Marketing

Custom GPT for Brand Compliance: Catch Violations Pre-Publish

Custom GPT for Brand Compliance: Catch Violations Pre-Publish

Last quarter, an in-house team almost pushed a $40K campaign — until someone noticed the new product page claimed "FDA-approved" when it should have said "FDA-cleared." Legal caught it, the launch slipped a week, the team spent a weekend rewriting copy. The guidelines were right there in the wiki. Nobody checked. That is the gap a Custom GPT closes.

A Custom GPT trained on your brand guidelines doc doesn't have to "know" — it just has to be the one piece of software that runs every draft through the same rule set before it ships. Here's the 30-minute build I use.

Step 1 — Dump the rule doc into Knowledge. Start with the actual brand guidelines file — the one currently gathering dust on the company drive. PDF, Google Doc, Notion page — Custom GPT chews through any of them. Include the tone of voice (with examples, not just adjectives — "warm but not soft, confident but not boastful" beats "professional"), the banned words and phrases (both industry-specific and house-style), the claims policy (which words need substantiation, which require legal sign-off, which are flat-out forbidden — "best," "#1," "guaranteed," "FDA-approved"), the legal disclaimer requirements (where they go, exact wording, when they change), and the channel-specific rules (what's allowed on Meta vs. LinkedIn vs. email). If you have regulator filings (FTC, GDPR, FDA, financial), drop them in too. The model treats them as reference, not gospel.

Step 2 — Write instructions that force a verdict, not a vibe. The default Custom GPT prompt tells it to "check tone and flag issues." It will, but it'll also be polite about it. Override that. In the instructions, always require: a 0-100 compliance score across 4-5 dimensions (tone, claims, banned words, legal, channel fit), line-by-line flags citing the exact rule ("Line 3, sentence 2: 'best-in-class' — violates Claims Policy §2.1"), a fix suggestion per violation, and a simple pass/fail at the end (do not soften this). Telling it to give a score changes the behavior. Models hesitate more when a number is on the line.

Step 3 — Wire it into the actual workflow. The Custom GPT is useless if it's buried in someone's bookmarks. Pick the moment of friction — usually right before a draft is scheduled or a campaign is uploaded — and make the GPT the gate. Three options, in order of how much work I want to do: paste a draft into the GPT, get the score, paste the fix back; use the GPT's API to auto-check Notion or Google Docs; or pipe it through Make or Zapier so a draft gets scored the moment it lands in the review queue. I've used all three. Option 1 sounds lazy, but it's the one people actually run daily.
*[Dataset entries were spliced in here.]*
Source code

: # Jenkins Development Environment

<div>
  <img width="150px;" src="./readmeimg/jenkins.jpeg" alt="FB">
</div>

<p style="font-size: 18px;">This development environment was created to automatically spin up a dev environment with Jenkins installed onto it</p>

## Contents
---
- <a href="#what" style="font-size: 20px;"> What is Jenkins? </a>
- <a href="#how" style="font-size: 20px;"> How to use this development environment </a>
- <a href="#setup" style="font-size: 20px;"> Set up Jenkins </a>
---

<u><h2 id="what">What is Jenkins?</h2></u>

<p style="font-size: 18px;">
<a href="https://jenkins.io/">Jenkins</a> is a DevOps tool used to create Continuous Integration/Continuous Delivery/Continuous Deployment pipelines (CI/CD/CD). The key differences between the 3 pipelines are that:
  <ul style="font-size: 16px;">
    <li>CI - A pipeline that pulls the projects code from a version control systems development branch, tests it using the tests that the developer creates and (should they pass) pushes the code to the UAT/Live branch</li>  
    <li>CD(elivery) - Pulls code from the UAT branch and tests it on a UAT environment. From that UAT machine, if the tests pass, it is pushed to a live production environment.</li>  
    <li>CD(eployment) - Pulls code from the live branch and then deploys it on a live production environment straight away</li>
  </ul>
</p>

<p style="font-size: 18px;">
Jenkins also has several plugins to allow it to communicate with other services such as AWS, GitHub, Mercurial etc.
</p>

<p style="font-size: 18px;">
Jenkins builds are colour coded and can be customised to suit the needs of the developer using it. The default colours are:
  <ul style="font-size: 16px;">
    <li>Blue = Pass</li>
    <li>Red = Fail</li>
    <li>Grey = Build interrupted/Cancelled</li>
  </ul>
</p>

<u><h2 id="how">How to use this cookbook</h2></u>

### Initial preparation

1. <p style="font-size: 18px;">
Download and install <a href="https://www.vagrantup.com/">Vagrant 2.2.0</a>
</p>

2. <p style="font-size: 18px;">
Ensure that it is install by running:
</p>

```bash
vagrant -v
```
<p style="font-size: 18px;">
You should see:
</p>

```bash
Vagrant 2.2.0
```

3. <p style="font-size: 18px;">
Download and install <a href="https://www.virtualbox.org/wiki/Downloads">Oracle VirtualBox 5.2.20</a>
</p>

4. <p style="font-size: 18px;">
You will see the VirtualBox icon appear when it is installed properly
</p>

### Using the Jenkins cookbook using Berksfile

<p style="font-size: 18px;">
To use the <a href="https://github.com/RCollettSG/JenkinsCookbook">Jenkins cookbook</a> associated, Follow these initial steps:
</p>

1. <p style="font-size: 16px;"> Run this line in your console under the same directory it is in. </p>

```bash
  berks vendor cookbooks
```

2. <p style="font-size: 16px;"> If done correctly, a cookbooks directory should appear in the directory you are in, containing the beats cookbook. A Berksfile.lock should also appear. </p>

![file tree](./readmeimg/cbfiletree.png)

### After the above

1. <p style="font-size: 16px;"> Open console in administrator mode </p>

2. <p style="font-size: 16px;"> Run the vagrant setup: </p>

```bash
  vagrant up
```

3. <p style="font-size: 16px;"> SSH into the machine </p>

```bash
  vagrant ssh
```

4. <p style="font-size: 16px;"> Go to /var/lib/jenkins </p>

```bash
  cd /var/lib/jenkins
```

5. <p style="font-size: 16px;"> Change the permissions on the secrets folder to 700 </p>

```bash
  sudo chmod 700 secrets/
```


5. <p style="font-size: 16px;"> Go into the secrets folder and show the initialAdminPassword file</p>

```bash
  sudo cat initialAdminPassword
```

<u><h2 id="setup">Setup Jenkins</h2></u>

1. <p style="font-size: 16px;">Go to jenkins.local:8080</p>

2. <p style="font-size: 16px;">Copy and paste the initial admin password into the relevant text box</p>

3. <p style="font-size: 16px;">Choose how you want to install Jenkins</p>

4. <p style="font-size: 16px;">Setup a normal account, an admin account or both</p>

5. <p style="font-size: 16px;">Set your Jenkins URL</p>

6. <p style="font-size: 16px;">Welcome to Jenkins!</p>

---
Step 4 — Treat the scorecard as a living doc. Every time a violation slips through — a banned phrase the GPT didn't catch, a legal disclaimer that landed in the wrong place — add it to the Knowledge file and update the instructions. The model gets sharper with every miss. Audit monthly: pick 10 random published assets, score them in the GPT, see where it disagrees with the human reviewer. That's the next round of training data.

This is not a substitute for legal. The Custom GPT catches only what it's told to catch. Anything outside its rule set still needs a human in the loop. Think of it as a tire-pressure light: it tells you something's off; you still take the car to the mechanic.

The 30-minute build, end to end: 10 minutes to clean up the brand guidelines doc and export as PDF; 10 minutes to drop it into Knowledge and write the verdict-style instructions; 5 minutes to test with 3-5 real drafts and refine the rules; 5 minutes to share with the team and document the workflow. After that, every draft that ships past your team goes through the same gate.